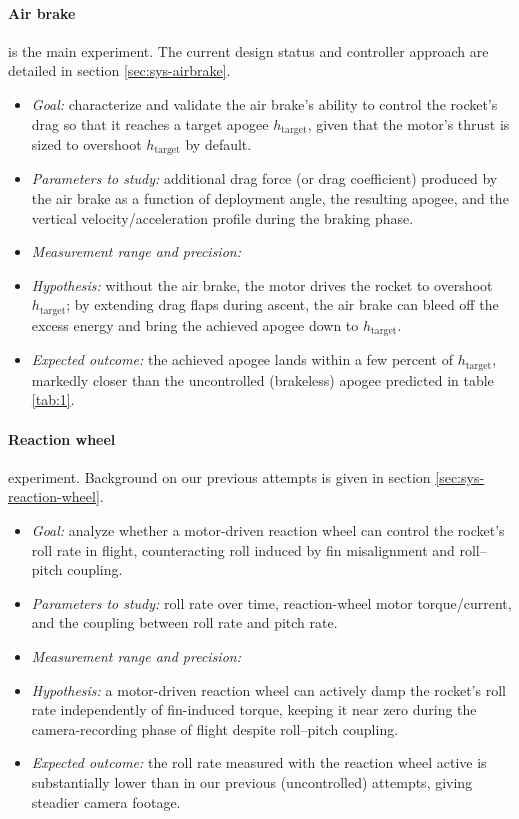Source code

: \paragraph{Air brake} is the main experiment. The current design status and controller approach are detailed in section \ref{sec:sys-airbrake}.
\begin{itemize}
    \item \textit{Goal:} characterize and validate the air brake's ability to control the rocket's drag so that it reaches a target apogee $h_{\textrm{target}}$, given that the motor's thrust is sized to overshoot $h_{\textrm{target}}$ by default.
    \item \textit{Parameters to study:} additional drag force (or drag coefficient) produced by the air brake as a function of deployment angle, the resulting apogee, and the vertical velocity/acceleration profile during the braking phase.
    \item \textit{Measurement range and precision:} \todo{}
    \item \textit{Hypothesis:} without the air brake, the motor drives the rocket to overshoot $h_{\textrm{target}}$; by extending drag flaps during ascent, the air brake can bleed off the excess energy and bring the achieved apogee down to $h_{\textrm{target}}$.
    \item \textit{Expected outcome:} the achieved apogee lands within a few percent of $h_{\textrm{target}}$, markedly closer than the uncontrolled (brakeless) apogee predicted in table \ref{tab:1}.
\end{itemize}

\paragraph{Reaction wheel} experiment. Background on our previous attempts is given in section \ref{sec:sys-reaction-wheel}.
\begin{itemize}
    \item \textit{Goal:} analyze whether a motor-driven reaction wheel can control the rocket's roll rate in flight, counteracting roll induced by fin misalignment and roll--pitch coupling.
    \item \textit{Parameters to study:} roll rate over time, reaction-wheel motor torque/current, and the coupling between roll rate and pitch rate.
    \item \textit{Measurement range and precision:} \todo{}
    \item \textit{Hypothesis:} a motor-driven reaction wheel can actively damp the rocket's roll rate independently of fin-induced torque, keeping it near zero during the camera-recording phase of flight despite roll--pitch coupling.
    \item \textit{Expected outcome:} the roll rate measured with the reaction wheel active is substantially lower than in our previous (uncontrolled) attempts, giving steadier camera footage.
\end{itemize}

········

## What the task requires
Gather and copy every line of the data in which the string "overshoot" is found.

## Reply
    \item \textit{Goal:} characterize and validate the air brake's ability to control the rocket's drag so that it reaches a target apogee $h_{\textrm{target}}$, given that the motor's thrust is sized to overshoot $h_{\textrm{target}}$ by default.
    \item \textit{Hypothesis:} without the air brake, the motor drives the rocket to overshoot $h_{\textrm{target}}$; by extending drag flaps during ascent, the air brake can bleed off the excess energy and bring the achieved apogee down to $h_{\textrm{target}}$.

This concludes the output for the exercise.